Sophos recomienda cautela a empresas y organizaciones ante un posible aumento del conflicto a nivel cibernético. Los sectores potencialmente afectados podrían incluir gobierno, infraestructura crítica, servicios financieros y entidades comerciales relacionadas con la defensa.
Las recientes acciones militares entre Israel, Estados Unidos e Irán no solo se realizan en ciudades y asentamientos de Medio Oriente, sino que también pueden trasladarse al campo virtual. La Unidad de Contra Amenazas (CTU) X-Ops de Sophos ha observado un aumento de la actividad “hacktivista”.
De hecho, históricamente, los períodos de escalada militar en Medio Oriente se han correlacionado directamente con una mayor preocupación por ciberataques, perpetrados por grupos alineados con Estados, y con motivaciones ideológicas.

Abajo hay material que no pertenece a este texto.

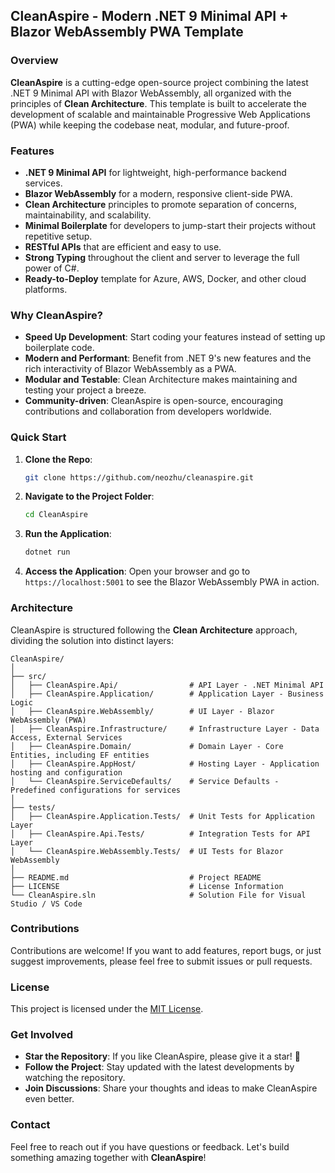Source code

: ## CleanAspire - Modern .NET 9 Minimal API + Blazor WebAssembly PWA Template

### Overview

**CleanAspire** is a cutting-edge open-source project combining the latest .NET 9 Minimal API with Blazor WebAssembly, all organized with the principles of **Clean Architecture**. This template is built to accelerate the development of scalable and maintainable Progressive Web Applications (PWA) while keeping the codebase neat, modular, and future-proof.

### Features

- **.NET 9 Minimal API** for lightweight, high-performance backend services.
- **Blazor WebAssembly** for a modern, responsive client-side PWA.
- **Clean Architecture** principles to promote separation of concerns, maintainability, and scalability.
- **Minimal Boilerplate** for developers to jump-start their projects without repetitive setup.
- **RESTful APIs** that are efficient and easy to use.
- **Strong Typing** throughout the client and server to leverage the full power of C#.
- **Ready-to-Deploy** template for Azure, AWS, Docker, and other cloud platforms.

### Why CleanAspire?

- **Speed Up Development**: Start coding your features instead of setting up boilerplate code.
- **Modern and Performant**: Benefit from .NET 9's new features and the rich interactivity of Blazor WebAssembly as a PWA.
- **Modular and Testable**: Clean Architecture makes maintaining and testing your project a breeze.
- **Community-driven**: CleanAspire is open-source, encouraging contributions and collaboration from developers worldwide.

### Quick Start

1. **Clone the Repo**:
   ```bash
   git clone https://github.com/neozhu/cleanaspire.git
   ```

2. **Navigate to the Project Folder**:
   ```bash
   cd CleanAspire
   ```

3. **Run the Application**:
   ```bash
   dotnet run
   ```

4. **Access the Application**:
   Open your browser and go to `https://localhost:5001` to see the Blazor WebAssembly PWA in action.

### Architecture

CleanAspire is structured following the **Clean Architecture** approach, dividing the solution into distinct layers:

```
CleanAspire/
│
├── src/
│   ├── CleanAspire.Api/                # API Layer - .NET Minimal API
│   ├── CleanAspire.Application/        # Application Layer - Business Logic
│   ├── CleanAspire.WebAssembly/        # UI Layer - Blazor WebAssembly (PWA)
│   ├── CleanAspire.Infrastructure/     # Infrastructure Layer - Data Access, External Services
│   ├── CleanAspire.Domain/             # Domain Layer - Core Entities, including EF entities
│   ├── CleanAspire.AppHost/            # Hosting Layer - Application hosting and configuration
│   └── CleanAspire.ServiceDefaults/    # Service Defaults - Predefined configurations for services
│
├── tests/
│   ├── CleanAspire.Application.Tests/  # Unit Tests for Application Layer
│   ├── CleanAspire.Api.Tests/          # Integration Tests for API Layer
│   └── CleanAspire.WebAssembly.Tests/  # UI Tests for Blazor WebAssembly
│
├── README.md                           # Project README
├── LICENSE                             # License Information
└── CleanAspire.sln                     # Solution File for Visual Studio / VS Code
```

### Contributions

Contributions are welcome! If you want to add features, report bugs, or just suggest improvements, please feel free to submit issues or pull requests.

### License

This project is licensed under the [MIT License](LICENSE).

### Get Involved

- **Star the Repository**: If you like CleanAspire, please give it a star! 🌟
- **Follow the Project**: Stay updated with the latest developments by watching the repository.
- **Join Discussions**: Share your thoughts and ideas to make CleanAspire even better.

### Contact

Feel free to reach out if you have questions or feedback. Let's build something amazing together with **CleanAspire**!

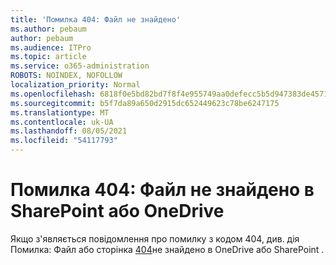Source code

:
 ```yaml
---
title: 'Помилка 404: Файл не знайдено'
ms.author: pebaum
author: pebaum
ms.audience: ITPro
ms.topic: article
ms.service: o365-administration
ROBOTS: NOINDEX, NOFOLLOW
localization_priority: Normal
ms.openlocfilehash: 6818f0e5bd82bd7f8f4e955749aa0defecc5b5d947383de4571c23a4bd316497
ms.sourcegitcommit: b5f7da89a650d2915dc652449623c78be6247175
ms.translationtype: MT
ms.contentlocale: uk-UA
ms.lasthandoff: 08/05/2021
ms.locfileid: "54117793"
---
```

# <a name="error-404-file-not-found-in-sharepoint-or-onedrive"></a>Помилка 404: Файл не знайдено в SharePoint або OneDrive

Якщо з'являється повідомлення про помилку з кодом 404, див. дія Помилка: Файл або сторінка [404](/sharepoint/troubleshoot/administration/error-404-onedrive-sharepoint)не знайдено в OneDrive або SharePoint .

Durante los períodos de mayor tensión, los actores de amenazas vinculados con Irán han mostrado su disposición a llevar a cabo operaciones con fines disruptivos y psicológicos.

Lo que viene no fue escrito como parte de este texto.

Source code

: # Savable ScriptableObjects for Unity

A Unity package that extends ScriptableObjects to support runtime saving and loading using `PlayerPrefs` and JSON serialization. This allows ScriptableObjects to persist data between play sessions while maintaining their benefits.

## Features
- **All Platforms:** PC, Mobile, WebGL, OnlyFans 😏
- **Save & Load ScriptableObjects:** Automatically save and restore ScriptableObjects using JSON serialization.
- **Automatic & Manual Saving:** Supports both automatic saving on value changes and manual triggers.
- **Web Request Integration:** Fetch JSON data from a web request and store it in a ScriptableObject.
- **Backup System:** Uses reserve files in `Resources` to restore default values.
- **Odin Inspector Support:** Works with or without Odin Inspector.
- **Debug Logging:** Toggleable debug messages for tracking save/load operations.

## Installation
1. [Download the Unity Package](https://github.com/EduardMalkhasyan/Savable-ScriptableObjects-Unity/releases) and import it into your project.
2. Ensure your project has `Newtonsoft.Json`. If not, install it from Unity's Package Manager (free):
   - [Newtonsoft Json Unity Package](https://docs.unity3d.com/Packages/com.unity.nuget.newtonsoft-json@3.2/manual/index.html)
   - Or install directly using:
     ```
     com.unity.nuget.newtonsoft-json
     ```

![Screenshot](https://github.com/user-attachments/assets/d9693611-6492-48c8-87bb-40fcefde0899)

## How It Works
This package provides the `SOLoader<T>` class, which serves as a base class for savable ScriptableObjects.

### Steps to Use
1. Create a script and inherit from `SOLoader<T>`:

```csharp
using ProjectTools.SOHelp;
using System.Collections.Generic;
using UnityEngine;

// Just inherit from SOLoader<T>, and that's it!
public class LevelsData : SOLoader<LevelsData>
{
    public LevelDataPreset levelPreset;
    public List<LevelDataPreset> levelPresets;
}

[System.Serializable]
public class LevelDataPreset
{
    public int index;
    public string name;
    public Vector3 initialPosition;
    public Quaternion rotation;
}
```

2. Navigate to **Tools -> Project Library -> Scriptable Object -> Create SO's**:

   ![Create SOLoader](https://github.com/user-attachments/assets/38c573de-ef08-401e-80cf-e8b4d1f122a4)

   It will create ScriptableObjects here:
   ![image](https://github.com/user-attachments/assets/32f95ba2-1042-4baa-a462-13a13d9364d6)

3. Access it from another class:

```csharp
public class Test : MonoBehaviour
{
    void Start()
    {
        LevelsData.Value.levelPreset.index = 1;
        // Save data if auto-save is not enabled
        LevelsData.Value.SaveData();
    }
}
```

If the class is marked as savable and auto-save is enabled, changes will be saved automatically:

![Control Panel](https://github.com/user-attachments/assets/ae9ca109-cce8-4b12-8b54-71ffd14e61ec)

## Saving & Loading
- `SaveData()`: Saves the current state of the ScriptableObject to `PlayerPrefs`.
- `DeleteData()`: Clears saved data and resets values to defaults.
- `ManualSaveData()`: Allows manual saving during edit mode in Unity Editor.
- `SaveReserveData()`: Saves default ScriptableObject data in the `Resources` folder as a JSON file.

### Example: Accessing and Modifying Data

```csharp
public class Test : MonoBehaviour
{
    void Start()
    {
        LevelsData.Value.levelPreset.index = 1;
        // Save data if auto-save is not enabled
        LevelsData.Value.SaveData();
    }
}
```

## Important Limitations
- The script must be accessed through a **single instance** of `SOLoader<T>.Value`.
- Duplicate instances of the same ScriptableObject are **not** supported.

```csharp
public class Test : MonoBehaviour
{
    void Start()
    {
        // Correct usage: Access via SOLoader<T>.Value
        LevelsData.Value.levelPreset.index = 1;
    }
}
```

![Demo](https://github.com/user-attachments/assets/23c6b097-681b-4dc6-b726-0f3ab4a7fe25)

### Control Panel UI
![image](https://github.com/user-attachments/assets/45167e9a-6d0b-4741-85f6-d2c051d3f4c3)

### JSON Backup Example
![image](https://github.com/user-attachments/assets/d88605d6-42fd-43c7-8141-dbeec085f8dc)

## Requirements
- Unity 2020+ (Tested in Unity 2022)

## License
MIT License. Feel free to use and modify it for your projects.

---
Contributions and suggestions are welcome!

Por dichos motivos, Sophos insta a las organizaciones a revisar sus medidas de detección y respuesta a incidentes, y a mejorar su resiliencia.
Rafe Pilling, director de inteligencia de amenazas de Sophos X-Ops CTU, explica que “si bien existen muchos grupos de hacktivistas genuinamente proiraníes, su actividad suele generar ruido con un impacto limitado en el mundo real; son las identidades vinculadas al Estado las que merecen un mayor escrutinio”.
“Un ejemplo temprano es la Operación Ababil, que utilizó la botnet Brobot para llevar a cabo ataques DDoS sostenidos contra instituciones financieras y procesadores de pagos en Estados Unidos entre finales de 2011 y mediados de 2013. Aunque la campaña fue reivindicada por Izz ad-Din al-Qassam Cyber Fighters (QCF), posteriormente se atribuyó a dos empresas iraníes que operaban en nombre del IRGC”, agrega el ejecutivo de Sophos.
En línea con su dependencia más amplia de fuerzas proxy regionales, Irán ha desarrollado desde entonces un portafolio de identidades hacktivistas y de ciberdelincuencia utilizadas para reivindicar, encubrir y amplificar operaciones realizadas por grupos patrocinados por el Estado. Estas actividades se han dirigido principalmente contra Israel, pero también han afectado a Estados del Golfo, incluidos los Emiratos Árabes Unidos, Arabia Saudita y Baréin.
Los repuntes en la actividad hacktivista suelen coincidir con periodos de escalada regional, aunque también son frecuentes entre esos periodos como señales de represalia, desafío y determinación.
Algunos ejemplos de alto perfil incluyen al grupo Homeland Justice, evaluado como operado por el Ministerio de Inteligencia y Seguridad de Irán (MOIS), que ha sido utilizado para encabezar ataques contra Albania desde 2022.

No obstante, respecto de la situación actual en Medio Oriente, desde Sophos X-Ops advierten que muchas de las supuestas vulnerabilidades compartidas en redes sociales siguen sin verificarse, y que históricamente, los grupos hacktivistas involucrados en conflictos geopolíticos regionales exageran el impacto operativo o reciclan datos previamente filtrados para amplificar los efectos.
Por ende, desde la firma llaman a las organizaciones a diferenciar entre las denuncias en línea y las intrusiones confirmadas, y basarse en fuentes confiables de inteligencia de amenazas para su validación.
De todos modos, Sophos X-Ops recomienda llevar a cabo medidas defensivas como controles de identidad y acceso, reducción de la exposición, y reforzar los sistemas de detección y respuesta, así como mayor resiliencia y recuperación de la información.